== Data extract ==

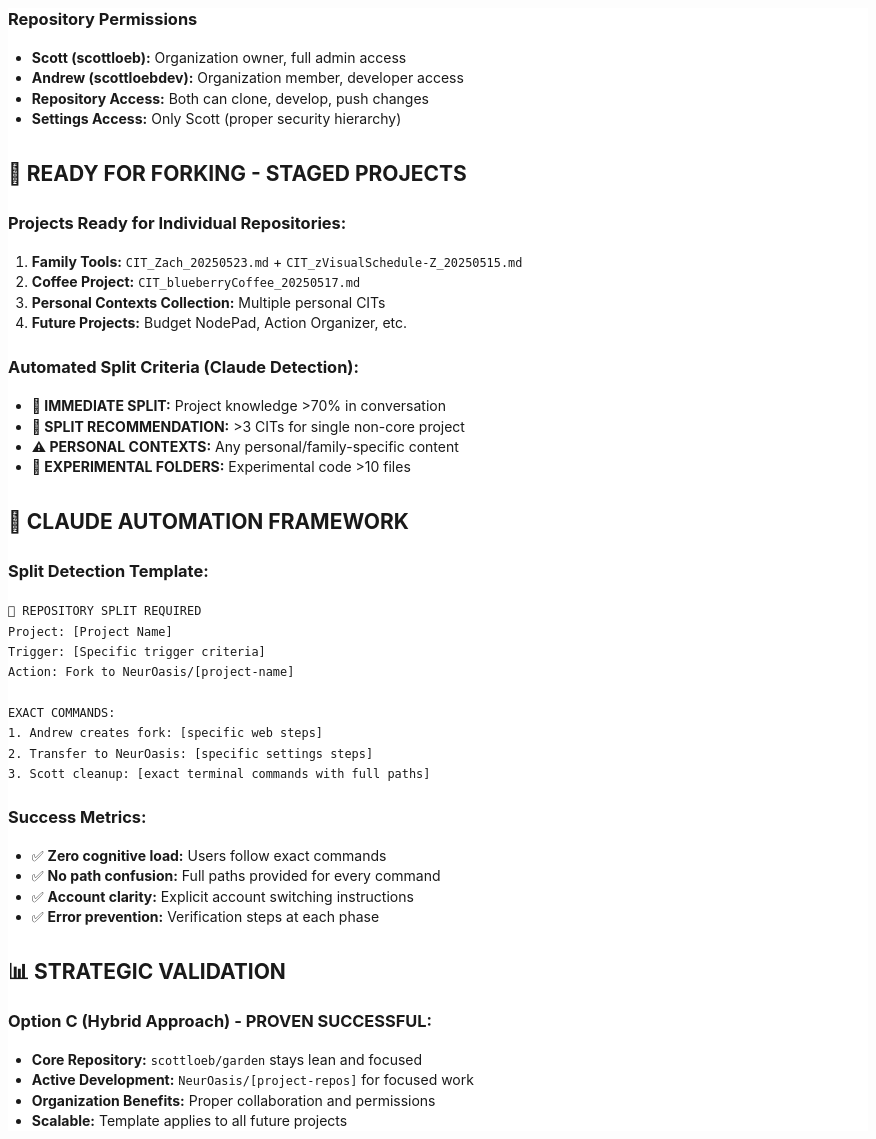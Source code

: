 ### **Repository Permissions**
- **Scott (scottloeb):** Organization owner, full admin access
- **Andrew (scottloebdev):** Organization member, developer access
- **Repository Access:** Both can clone, develop, push changes
- **Settings Access:** Only Scott (proper security hierarchy)

## 🎯 **READY FOR FORKING - STAGED PROJECTS**

### **Projects Ready for Individual Repositories:**
1. **Family Tools:** `CIT_Zach_20250523.md` + `CIT_zVisualSchedule-Z_20250515.md`
2. **Coffee Project:** `CIT_blueberryCoffee_20250517.md`
3. **Personal Contexts Collection:** Multiple personal CITs
4. **Future Projects:** Budget NodePad, Action Organizer, etc.

### **Automated Split Criteria (Claude Detection):**
- **🚨 IMMEDIATE SPLIT:** Project knowledge >70% in conversation
- **🔔 SPLIT RECOMMENDATION:** >3 CITs for single non-core project
- **⚠️ PERSONAL CONTEXTS:** Any personal/family-specific content
- **📁 EXPERIMENTAL FOLDERS:** Experimental code >10 files

## 🤖 **CLAUDE AUTOMATION FRAMEWORK**

### **Split Detection Template:**
```
🚨 REPOSITORY SPLIT REQUIRED
Project: [Project Name]
Trigger: [Specific trigger criteria]
Action: Fork to NeurOasis/[project-name]

EXACT COMMANDS:
1. Andrew creates fork: [specific web steps]
2. Transfer to NeurOasis: [specific settings steps]  
3. Scott cleanup: [exact terminal commands with full paths]
```

### **Success Metrics:**
- ✅ **Zero cognitive load:** Users follow exact commands
- ✅ **No path confusion:** Full paths provided for every command
- ✅ **Account clarity:** Explicit account switching instructions
- ✅ **Error prevention:** Verification steps at each phase

## 📊 **STRATEGIC VALIDATION**

### **Option C (Hybrid Approach) - PROVEN SUCCESSFUL:**
- **Core Repository:** `scottloeb/garden` stays lean and focused
- **Active Development:** `NeurOasis/[project-repos]` for focused work
- **Organization Benefits:** Proper collaboration and permissions
- **Scalable:** Template applies to all future projects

===

(What needs to be done) The answer must be every line of the records that holds the string "NeurOasis".

(Answer to this exercise)
Action: Fork to NeurOasis/[project-name]
2. Transfer to NeurOasis: [specific settings steps]  
- **Active Development:** `NeurOasis/[project-repos]` for focused work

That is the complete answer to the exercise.